A high temperature resistance and hyper-dispersed nanoparticle grafted by multi-monomer via in-situ polymerization: Preparation, characterization, and its imbibition performance

In recent years, the excellent cleaning-oil capacity of nanofluid has attracted extensive attention and it has been widely used in oilfields as an imbibition agent. To solve the poor dispersion stability of nanoparticles in high-temperature and high-salt reservoir, this paper has prepared a hyper-dispersed nanoparticle, polymer grafted nanosilica (PNS) that is anti-salt monomer and anti-temperature monomer simultaneously grafting on the surface of nanosilica via in-situ polymerization reaction. Its imbibition performance has been discussed. Results show that (1) The two monomers are all successfully grafted on the surface of nanosilica via optimization of in-situ polymerization reaction conditions. This hyper-dispersed nanoparticle has 14.5% final grafting rate, approximately 18 nm in particle size, and -41.2 mV of zeta potential; (2) PNS fluid has excellent dispersion stability and its grain size has no obvious change in 20 wt.% of NaCl or 4 wt.% of CaCl2 fluids at room temperature (25 degrees C), as well as in 18 wt.% of NaCl or 4 wt.% of CaCl2 fluids at 130 degrees C after 1 week; (3) Crude oil-water interface tension can be decreased and the hydrophilicity is significantly boosted by this PNS fluid.

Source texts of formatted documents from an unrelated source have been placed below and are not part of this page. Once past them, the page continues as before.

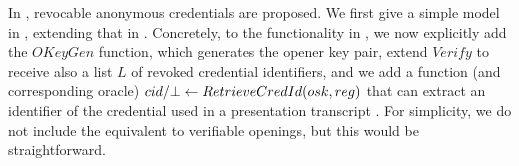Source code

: In \cite{cks10,ckl+15}, revocable anonymous credentials are proposed. We first
give a simple model in , extending that in
. Concretely, to the functionality in
, we now explicitly add the $OKeyGen$ function,
which generates the opener key pair, extend $Verify$ to receive also a list $L$
of revoked credential identifiers, and we add a function (and corresponding
oracle) $cid/\bot \gets RetrieveCredId(osk,reg)$ that can extract an
identifier of the credential used in a presentation transcript \utrans. For
simplicity, we do not include the equivalent to verifiable openings, but this
would be straightforward.

\begin{figure}[ht!]
  \centering
\end{figure}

Meanwhile, the 10-3 mN/m of interface tension can be obtained and the contact angle of water phase is decreased to 12.8 degrees by surfactant erucamide propyl hydroxysulfobetaine (EHSB) synergizing with PNS fluid; (4) Oil recovery efficiency replaced by PNS in surfactant fluid has reached 39.3%. That is mainly because the hyper-dispersed nanoparticle provides a stronger spreading force to enhance the efficiency of cleaning oil.